The following table lists model training times for 30 epochs with from 1 to 4 GTX 1070’s and Titan X Pascal cards.

GoogLeNet model training with Caffe on 1.3 million image dataset for 30 epochs using 1-4 GTX1070 and TitanX video cards

GPU’s Model training runtime
(1) GTX 1070 32hr
(2) GTX 1070 19hr 32min
(4) GTX 1070 12hr 43min
(1) Titan X 19hr 34min
(2) Titan X 13hr 21min
(4) Titan X 8hr 1min
Notes:
The 1 and 2 GTX 1070 job runs were done with an image batch size of 64 all others used an image batch size of 128
GPU memory usage was 60-98% depending on batch size, number of GPU’s used and GPU memory size
CPU utilization ranged from 2-8 cores depending on the number of GPU’s and fluctuated over the course of the job run
System memory usage varied from 32-120GB depending on the number of GPU’s and CPU cores in use.

Note on GPU performance scaling

Multi-GPU scaling was somewhat disappointing. Going from 1 to 4 GPU’s gives a little better than twice the performance. This is still a welcome improvement in job run-time since these job ran for a considerable length of time. However, be cautioned that GoogLeNet is a rather demanding model to optimize — Using the AlexNet model did not benefit from multiple GPU’s This may be because the GPU’s are so fast that unless there is a substantial amount of work to be done per iteration the job would be CPU or I/O bound. Also, see the note below from the Caffe documentation on GitHub.

“Performance is heavily dependent on the PCIe topology of the system, the configuration of the neural network you are training, and the speed of each of the layers. Systems like the DIGITS DevBox have an optimized PCIe topology (X99-E WS chipset). In general, scaling on 2 GPUs tends to be ~1.8X on average for networks like AlexNet, CaffeNet, VGG, GoogleNet. 4 GPUs begins to have falloff in scaling. Generally with “weak scaling” where the batchsize increases with the number of GPUs you will see 3.5x scaling or so. With “strong scaling”, the system can become communication bound, especially with layer performance optimizations like those in cuDNNv3, and you will likely see closer to mid 2.x scaling in performance. Networks that have heavy computation compared to the number of parameters tend to have the best scaling performance.”

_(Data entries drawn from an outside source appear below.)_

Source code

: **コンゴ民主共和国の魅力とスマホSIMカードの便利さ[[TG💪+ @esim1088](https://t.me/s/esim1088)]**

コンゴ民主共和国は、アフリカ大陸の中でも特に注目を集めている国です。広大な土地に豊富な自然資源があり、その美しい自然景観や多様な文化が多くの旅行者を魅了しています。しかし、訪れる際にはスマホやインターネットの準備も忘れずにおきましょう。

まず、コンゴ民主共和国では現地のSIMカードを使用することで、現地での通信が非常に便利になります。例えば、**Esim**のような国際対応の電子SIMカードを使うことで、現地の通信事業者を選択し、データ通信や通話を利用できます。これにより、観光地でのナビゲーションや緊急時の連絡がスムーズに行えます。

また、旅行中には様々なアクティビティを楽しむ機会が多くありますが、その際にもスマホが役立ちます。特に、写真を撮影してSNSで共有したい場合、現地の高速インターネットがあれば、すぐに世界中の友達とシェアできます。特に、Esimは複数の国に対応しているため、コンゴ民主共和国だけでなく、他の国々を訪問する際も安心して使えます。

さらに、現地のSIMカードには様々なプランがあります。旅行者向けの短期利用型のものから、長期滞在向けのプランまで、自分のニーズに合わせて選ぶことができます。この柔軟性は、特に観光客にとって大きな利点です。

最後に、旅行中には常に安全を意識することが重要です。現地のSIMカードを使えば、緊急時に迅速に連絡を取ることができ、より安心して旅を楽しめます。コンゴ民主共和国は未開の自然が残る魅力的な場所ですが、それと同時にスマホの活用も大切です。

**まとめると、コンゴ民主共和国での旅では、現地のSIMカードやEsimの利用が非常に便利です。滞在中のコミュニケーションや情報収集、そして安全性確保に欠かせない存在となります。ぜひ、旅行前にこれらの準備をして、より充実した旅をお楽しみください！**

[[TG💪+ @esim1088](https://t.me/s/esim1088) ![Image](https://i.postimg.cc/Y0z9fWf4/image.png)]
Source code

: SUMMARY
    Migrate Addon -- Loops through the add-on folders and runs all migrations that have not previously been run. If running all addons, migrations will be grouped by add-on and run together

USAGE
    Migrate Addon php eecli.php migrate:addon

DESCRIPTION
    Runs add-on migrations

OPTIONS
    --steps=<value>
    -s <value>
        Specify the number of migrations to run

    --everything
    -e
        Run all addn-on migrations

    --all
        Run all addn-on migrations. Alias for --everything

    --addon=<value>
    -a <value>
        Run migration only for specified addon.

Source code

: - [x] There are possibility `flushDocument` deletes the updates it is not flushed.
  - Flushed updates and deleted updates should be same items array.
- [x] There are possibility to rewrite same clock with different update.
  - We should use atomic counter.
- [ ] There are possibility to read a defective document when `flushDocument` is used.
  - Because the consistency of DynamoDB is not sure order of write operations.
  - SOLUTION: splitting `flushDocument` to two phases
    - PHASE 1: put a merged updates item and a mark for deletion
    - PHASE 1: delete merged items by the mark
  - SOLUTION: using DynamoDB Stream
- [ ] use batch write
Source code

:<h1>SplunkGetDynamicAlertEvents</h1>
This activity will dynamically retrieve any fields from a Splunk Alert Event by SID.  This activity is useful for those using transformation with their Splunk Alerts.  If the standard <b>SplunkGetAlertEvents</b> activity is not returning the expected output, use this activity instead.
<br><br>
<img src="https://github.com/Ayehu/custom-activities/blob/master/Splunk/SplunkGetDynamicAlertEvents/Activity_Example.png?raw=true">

The quote above is based on performance on observations using Maxwell based cards, GTX 970 for example. The newer Pascal based cards like the GTX 1070 and Titan X Pascal are twice as fast as the Maxwell cards so multi-GPU scaling is potentially even worse than suggested above.

Conclusions and recommendations

Overall I was very impressed with the performance of the new Pascal GPU’s. They are twice the performance of the last generation Maxwell cards for compute. The Titan X Pascal and GTX 1070 are both great cards for GPU accelerated computing. The Titan X performs around twice that of the GTX 1070 but at about 3 times the cost. An important consideration when deciding on a hardware configuration for this work is to realize that multi-GPU scaling may not be very good unless your model is challenging enough to keep the GPU busy between I/O operations.

For hardware recommendations I would say sticking with the generalizations I listed earlier is good advise. You probably wont be using your system for just one task so it’s not good to compromise on any area of your hardware. However, you don’t need to max everything out either! Balance is important. For workloads like training convolution neural network with Caffe you want to focus on the GPU since that is where the majority of you performance will come from. The CPU, memory and storage are in support of the GPU. The basic guide of 2 CPU cores per GPU and at least twice as much system memory as GPU memory is good. And, I don’t recommend platter based hard drives for anything other than storage. You should be running your OS and staging your datasets on SSD’s. It’s also good to give your GPU’s full X16 PCIe lanes (but I haven’t tested the effect of that yet!) If you can’t afford a new system to work with then I recommend just updating your video card to something like a GTX 1070 or better and then dive in and give it try!

This is a great time to be working on machine learning and AI. All of the ingredients are in place, good theoretical base, lots of data, great computer hardware (GPU acceleration is a game changer!) … lots of problems to solve!

Happy computing –dbk